Generate convergence report with status and metrics.

Parameters:

Name	Type	Description	Default
`model_accuracy`	`float`	Model's current accuracy.	required
`iteration`	`int`	Current iteration number.	required
`human_agreement`	`float \| None`	Human agreement score (uses baseline if None).	`None`

Returns:

Type	Description
`ConvergenceReport`	Report with convergence status and metrics.

Examples:

>>> detector = ConvergenceDetector(convergence_threshold=0.05)
>>> detector.human_baseline = 0.80
>>> report = detector.get_convergence_report(0.77, iteration=5)
>>> report['converged']
True
>>> report['gap']
0.03

Inter-Annotator Agreement¶

`interannotator` ¶

Inter-annotator agreement metrics.

This module provides inter-annotator agreement metrics for assessing reliability and consistency across multiple human annotators. Uses sklearn.metrics for Cohen's kappa, statsmodels for Fleiss' kappa, and krippendorff package for Krippendorff's alpha.

`InterAnnotatorMetrics` ¶

Inter-annotator agreement metrics for reliability assessment.

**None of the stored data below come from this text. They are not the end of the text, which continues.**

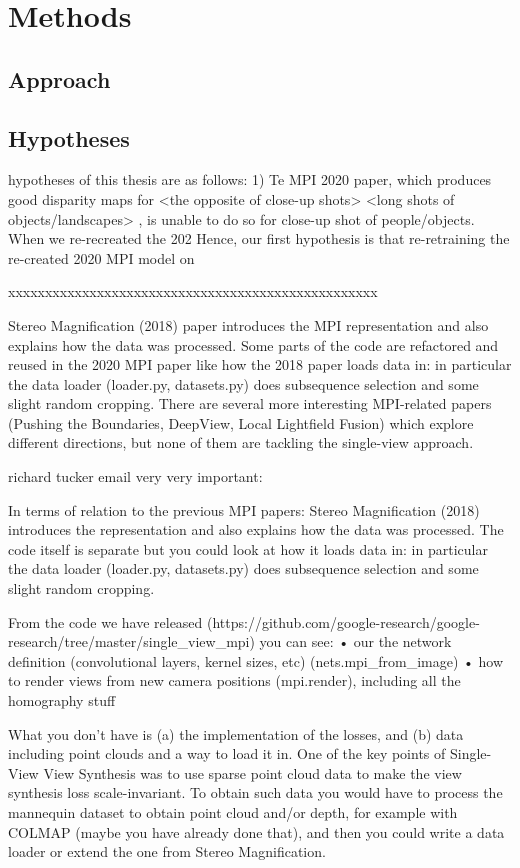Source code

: \chapter{Methods}\label{ch2:methods}

\section{Approach}\label{sec1:approach} 

\section{Hypotheses}

 hypotheses of this thesis are as follows:
1) Te MPI 2020 paper, which produces good disparity maps for <the opposite of close-up shots> <long shots of objects/landscapes> \cite{}, is unable to do so for close-up shot of people/objects. When we re-recreated the 202 Hence, our first hypothesis is that re-retraining the re-created 2020 MPI model on  


xxxxxxxxxxxxxxxxxxxxxxxxxxxxxxxxxxxxxxxxxxxxxxxxxx

Stereo Magnification (2018) paper introduces the MPI representation and also explains how the data was processed. Some parts of the code are refactored and reused in the 2020 MPI paper like how the 2018 paper loads data in: in particular the data loader (loader.py, datasets.py) does subsequence selection and some slight random cropping. There are several more interesting MPI-related papers (Pushing the Boundaries, DeepView, Local Lightfield Fusion) which explore different directions, but none of them are tackling the single-view approach.

richard tucker email very very important:

In terms of relation to the previous MPI papers: Stereo Magnification (2018) introduces the representation and also explains how the data was processed. The code itself is separate but you could look at how it loads data in: in particular the data loader (loader.py, datasets.py) does subsequence selection and some slight random cropping.

From the code we have released (https://github.com/google-research/google-research/tree/master/single_view_mpi) you can see:
  • our the network definition (convolutional layers, kernel sizes, etc) (nets.mpi_from_image)
  • how to render views from new camera positions (mpi.render), including all the homography stuff

What you don't have is (a) the implementation of the losses, and (b) data including point clouds and a way to load it in.
One of the key points of Single-View View Synthesis was to use sparse point cloud data to make the view synthesis loss scale-invariant. To obtain such data you would have to process the mannequin dataset to obtain point cloud and/or depth, for example with COLMAP (maybe you have already done that), and then you could write a data loader or extend the one from Stereo Magnification.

Provides static methods for computing various agreement metrics: - Percentage agreement (simple) - Cohen's kappa (2 raters, categorical) - Fleiss' kappa (multiple raters, categorical) - Krippendorff's alpha (general, multiple data types) - Pairwise agreement (all pairs of raters)

Examples:

>>> # Cohen's kappa for 2 raters
>>> rater1 = [0, 1, 0, 1, 1]
>>> rater2 = [0, 1, 1, 1, 1]
>>> InterAnnotatorMetrics.cohens_kappa(rater1, rater2)
0.6
>>> # Percentage agreement
>>> InterAnnotatorMetrics.percentage_agreement(rater1, rater2)
0.8

`percentage_agreement(rater1: list[Label], rater2: list[Label]) -> float` `staticmethod` ¶

Compute simple percentage agreement between two raters.

Parameters:

Name	Type	Description	Default
`rater1`	`list[Label]`	Ratings from first rater.	required
`rater2`	`list[Label]`	Ratings from second rater.	required

Returns:

Type	Description
`float`	Percentage agreement (0.0 to 1.0).

Raises:

Type	Description
`ValueError`	If rater lists have different lengths.

Examples:

>>> rater1 = [1, 2, 3, 1, 2]
>>> rater2 = [1, 2, 2, 1, 2]
>>> InterAnnotatorMetrics.percentage_agreement(rater1, rater2)
0.8

`cohens_kappa(rater1: list[Label], rater2: list[Label]) -> float` `staticmethod` ¶

Compute Cohen's kappa for two raters.

Cohen's kappa measures agreement between two raters beyond chance. Values range from -1 (complete disagreement) to 1 (perfect agreement), with 0 indicating chance-level agreement.

Parameters:

Name	Type	Description	Default
`rater1`	`list[Label]`	Ratings from first rater.	required
`rater2`	`list[Label]`	Ratings from second rater.	required

Returns:

Type	Description
`float`	Cohen's kappa coefficient.

Raises:

Type	Description
`ValueError`	If rater lists have different lengths or are empty.

Examples:

>>> # Perfect agreement
>>> rater1 = [0, 1, 0, 1]
>>> rater2 = [0, 1, 0, 1]
>>> InterAnnotatorMetrics.cohens_kappa(rater1, rater2)
1.0
>>> # No agreement beyond chance
>>> rater1 = [0, 0, 1, 1]
>>> rater2 = [1, 1, 0, 0]
>>> kappa = InterAnnotatorMetrics.cohens_kappa(rater1, rater2)
>>> abs(kappa - (-1.0)) < 0.01
True

`fleiss_kappa(ratings_matrix: np.ndarray[int, np.dtype[np.int_]]) -> float` `staticmethod` ¶

Compute Fleiss' kappa for multiple raters.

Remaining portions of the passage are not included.